Theatre Ffynnon is a Community Arts Theatre dedicated to “supporting the development of a disability arts culture… placing adults and young people with learning disabilities, physical disabilities and mental health issues at the centre of activities, involving them as creators, performers & educators”.
Larvae is the second phase of Theatr Ffynnon’s project Metamorfza which follows the life cycle of the butterfly – embryo; larva; pupa; imago – whilst exploring the four stages of human development . Metamorfza is part art and part research, as an important aspect of the project is to collect audience and performer’s feedback in order to evaluate how art affects human emotion and to document the impact on the performer’s lives when they leave the art space. It is designed to be a journey, as much for the audience as for the artists.
Larvae’s journey begins with the nine performers stood in a tight group, cocooned in the silent darkness of the studio. A disembodied voice in the dark begins to slowly chant; “Head. Body. Step. Step In. Step Out.” At each word the group moves as one, creating the sense of a single organism. The voice falls silent, music filling the space, as the performers break away from each other, moving slowly, carefully to inhabit their individual spaces.
Their movements are always performed at this steady, calm pace. Combined with the music and darkness of the studio, there is an earthy, slightly eerie atmosphere as we are enveloped in the nest of the larvae. The soundtrack switches to overlapping voices, the muffled words just shy of decipherable, making it reminiscent of the womb. These are the final words of the piece– it is a performance not of thought but of feelings.
There is a sense of loneliness and sorrow which pervades ‘Larvae’. The dancer’s flowing arm and hand movements and quiet peacefulness create a melancholy atmosphere – we are experiencing the physical embodiment of loss and emptiness felt when a person is left behind. The sheets are carefully removed and the performers begin a rhythmic clapping as if as if shedding a skin and cracking from their shells.
With this sense of loss intrinsic to the piece, a beautiful fragility emerges, most noticeably in the solo of one of the dancers, Jane. Stood in an intricately patterned circle of yellow light, she appears bathed in the gentle rays of the sun, performing with a serenity and delicacy which is touching to witness. There were times when Larvae was too internalised at times, the emotions of the piece a little too difficult to feel, but when the performers broke into smiles of pure joy and pride, and even tears at the end, it was obvious just how much this means to them all.

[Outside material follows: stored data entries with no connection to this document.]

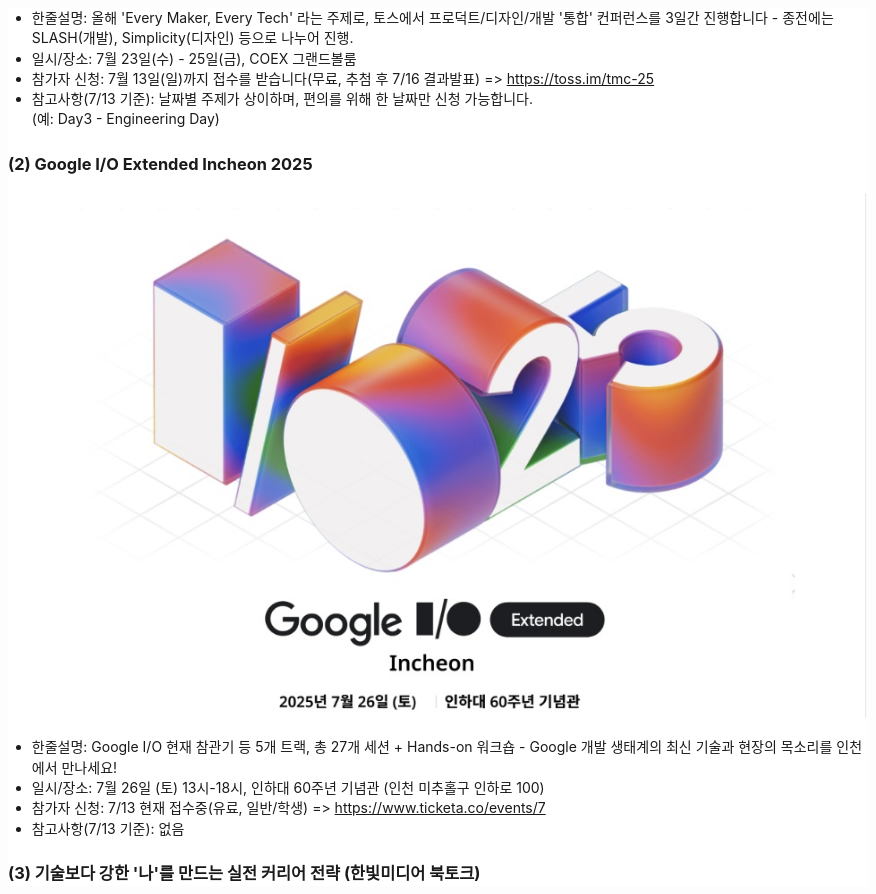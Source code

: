 * 한줄설명: 올해 'Every Maker, Every Tech' 라는 주제로, 토스에서 프로덕트/디자인/개발 '통합' 컨퍼런스를 3일간 진행합니다 - 종전에는 SLASH(개발), Simplicity(디자인) 등으로 나누어 진행.
* 일시/장소: 7월 23일(수) - 25일(금), COEX 그랜드볼룸
* 참가자 신청: 7월 13일(일)까지 접수를 받습니다(무료, 추첨 후 7/16 결과발표) => https://toss.im/tmc-25
* 참고사항(7/13 기준): 날짜별 주제가 상이하며, 편의를 위해 한 날짜만 신청 가능합니다.<br/>(예: Day3 - Engineering Day) 

### (2) Google I/O Extended Incheon 2025 

![image12](./image12.png)

* 한줄설명: Google I/O 현재 참관기 등 5개 트랙, 총 27개 세션 + Hands-on 워크숍 - Google 개발 생태계의 최신 기술과 현장의 목소리를 인천에서 만나세요! 
* 일시/장소: 7월 26일 (토) 13시-18시, 인하대 60주년 기념관 (인천 미추홀구 인하로 100) 
* 참가자 신청: 7/13 현재 접수중(유료, 일반/학생) => https://www.ticketa.co/events/7
* 참고사항(7/13 기준): 없음

### (3) 기술보다 강한 '나'를 만드는 실전 커리어 전략 (한빛미디어 북토크)  
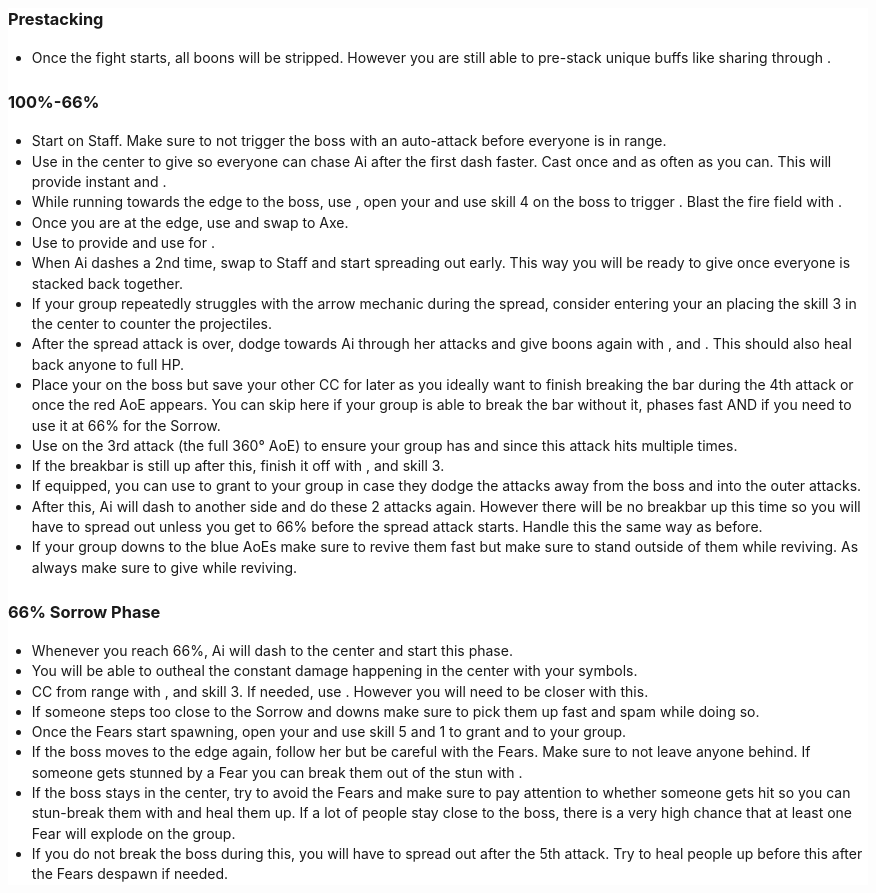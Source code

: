 
### **Prestacking**
* Once the fight starts, all boons will be stripped. However you are still able to pre-stack unique buffs like sharing <Skill name="Signet of Wrath"/> through <Trait name="Perfect Inscriptions"/>.

### **100%-66%**
* Start on Staff. Make sure to not trigger the boss with an auto-attack before everyone is in range.
* Use <Skill name="Symbol of Swiftness"/> in the center to give <Boon name="Swiftness"/> so everyone can chase Ai after the first dash faster. Cast <Skill name="Mantra of Solace"/> once and <Skill name="Mantra of Potence"/> as often as you can. This will provide instant <Boon name="Quickness"/> and <Boon name="Might"/>.
* While running towards the edge to the boss, use <Skill name="Signet of Wrath"/>, open your <Skill name="Tome of Justice"/> and use skill 4 on the boss to trigger <Trait name="Wrath of Justice"/>. Blast the fire field with <Skill name="Holy Strike"/>.
* Once you are at the edge, use <Skill name="Empower"/> and swap to Axe.
* Use <Skill name="Symbol of Vengeance"/> to provide <Boon name="Fury"/> and use <Skill name="Shield of Judgment"/> for <Boon name="Protection"/>.
* When Ai dashes a 2nd time, swap to Staff and start spreading out early. This way you will be ready to give <Boon name="Might"/> once everyone is stacked back together.
* If your group repeatedly struggles with the arrow mechanic during the spread, consider entering your <Skill name="Tome of Courage"/> an placing the skill 3 in the center to counter the projectiles.
* After the spread attack is over, dodge towards Ai through her attacks and give boons again with <Skill name="Empower"/>, <Skill name="Symbol of Swiftness"/> and <Skill name="Symbol of Vengeance"/>. This should also heal back anyone to full HP.
* Place your <Skill name="Sanctuary"/> on the boss but save your other CC for later as you ideally want to finish breaking the bar during the 4th attack or once the red AoE appears. You can skip <Skill name="Sanctuary"/> here if your group is able to break the bar without it, phases fast AND if you need to use it at 66% for the Sorrow.
* Use <Skill name="Shield of Judgment"/> on the 3rd attack (the full 360° AoE) to ensure your group has <Boon name="Aegis"/> and <Boon name="Protection"/> since this attack hits multiple times.
* If the breakbar is still up after this, finish it off with <Skill name="Blazing Edge"/>, <Skill name="Shield of Absorption"/> and <Skill name="Tome of Justice"/> skill 3.
* If equipped, you can use <Skill name="Mantra of Liberation"/> to grant <Boon name="Stability"/> to your group in case they dodge the attacks away from the boss and into the outer attacks.
* After this, Ai will dash to another side and do these 2 attacks again. However there will be no breakbar up this time so you will have to spread out unless you get to 66% before the spread attack starts. Handle this the same way as before.
* If your group downs to the blue AoEs make sure to revive them fast but make sure to stand outside of them while reviving. As always make sure to give <Boon name="Aegis"/> while reviving.


### **66% Sorrow Phase**
* Whenever you reach 66%, Ai will dash to the center and start this phase.
* You will be able to outheal the constant damage happening in the center with your symbols.
* CC from range with <Skill name="Sanctuary"/>, <Skill name="Blazing Edge"/> and <Skill name="Tome of Justice"/> skill 3. If needed, use <Skill name="Shield of Absorption"/>. However you will need to be closer with this.
* If someone steps too close to the Sorrow and downs make sure to pick them up fast and spam <Boon name="Aegis"/> while doing so.
* Once the Fears start spawning, open your <Skill name="Tome of Courage"/> and use skill 5 and 1 to grant <Boon name="Stability"/> and <Boon name="Protection"/> to your group.
* If the boss moves to the edge again, follow her but be careful with the Fears. Make sure to not leave anyone behind. If someone gets stunned by a Fear you can break them out of the stun with <Skill name="Mantra of Liberation"/>.
* If the boss stays in the center, try to avoid the Fears and make sure to pay attention to whether someone gets hit so you can stun-break them with <Skill name="Mantra of Liberation"/> and heal them up. If a lot of people stay close to the boss, there is a very high chance that at least one Fear will explode on the group.
* If you do not break the boss during this, you will have to spread out after the 5th attack. Try to heal people up before this after the Fears despawn if needed.

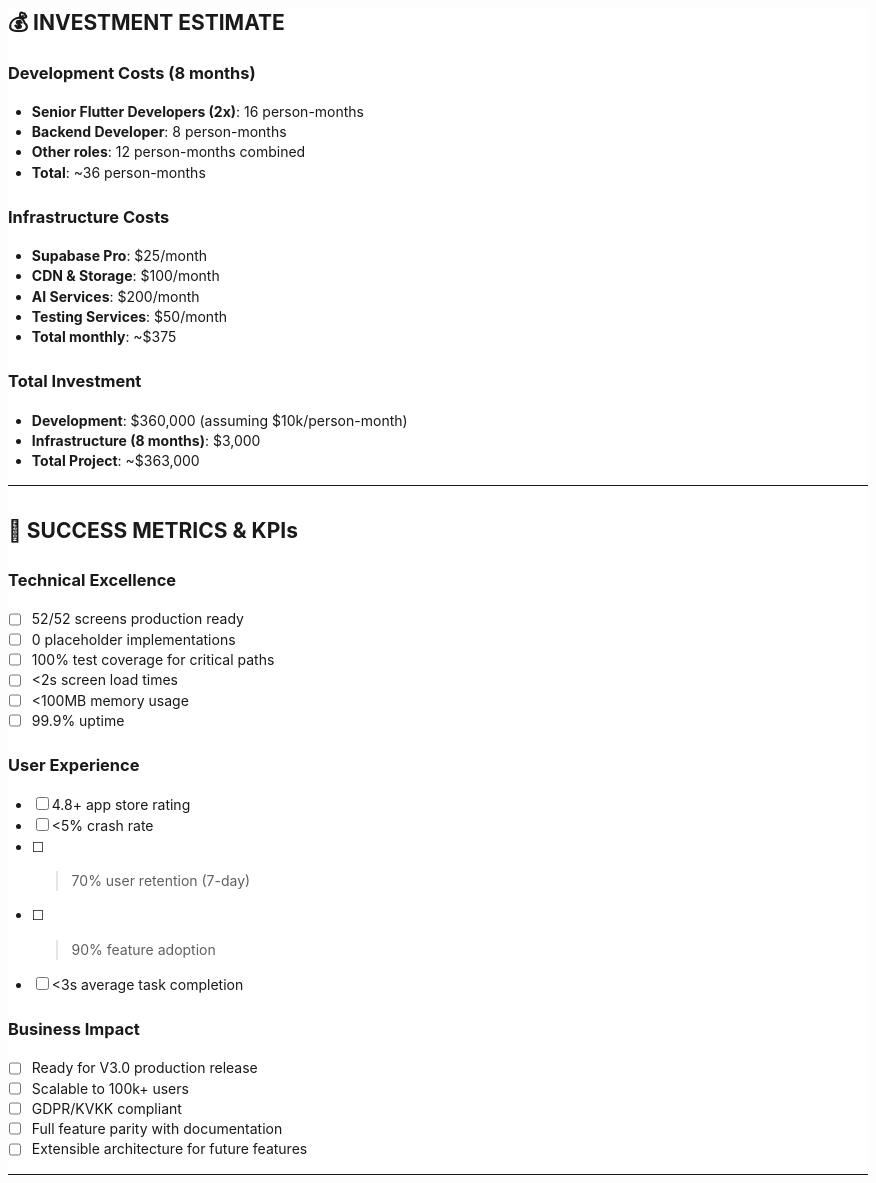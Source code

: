 
## 💰 INVESTMENT ESTIMATE

### **Development Costs (8 months)**
- **Senior Flutter Developers (2x)**: 16 person-months
- **Backend Developer**: 8 person-months
- **Other roles**: 12 person-months combined
- **Total**: ~36 person-months

### **Infrastructure Costs**
- **Supabase Pro**: $25/month
- **CDN & Storage**: $100/month
- **AI Services**: $200/month
- **Testing Services**: $50/month
- **Total monthly**: ~$375

### **Total Investment**
- **Development**: $360,000 (assuming $10k/person-month)
- **Infrastructure (8 months)**: $3,000
- **Total Project**: ~$363,000

---

## 🎯 SUCCESS METRICS & KPIs

### **Technical Excellence**
- [ ] 52/52 screens production ready
- [ ] 0 placeholder implementations
- [ ] 100% test coverage for critical paths
- [ ] <2s screen load times
- [ ] <100MB memory usage
- [ ] 99.9% uptime

### **User Experience**
- [ ] 4.8+ app store rating
- [ ] <5% crash rate
- [ ] >70% user retention (7-day)
- [ ] >90% feature adoption
- [ ] <3s average task completion

### **Business Impact**
- [ ] Ready for V3.0 production release
- [ ] Scalable to 100k+ users
- [ ] GDPR/KVKK compliant
- [ ] Full feature parity with documentation
- [ ] Extensible architecture for future features

---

A Q&A session which involved all the performers, directors and creators of Larvae was accompanied by illustrator Rosie Faragher whose live drawings to capture the thoughts and feelings of the evening, were projected onto a screen for the audience. Hearing directly from the performers how much their confidence has been built and how much they love taking part in these shows was a wonderfully personal way to finish a powerful evening of art.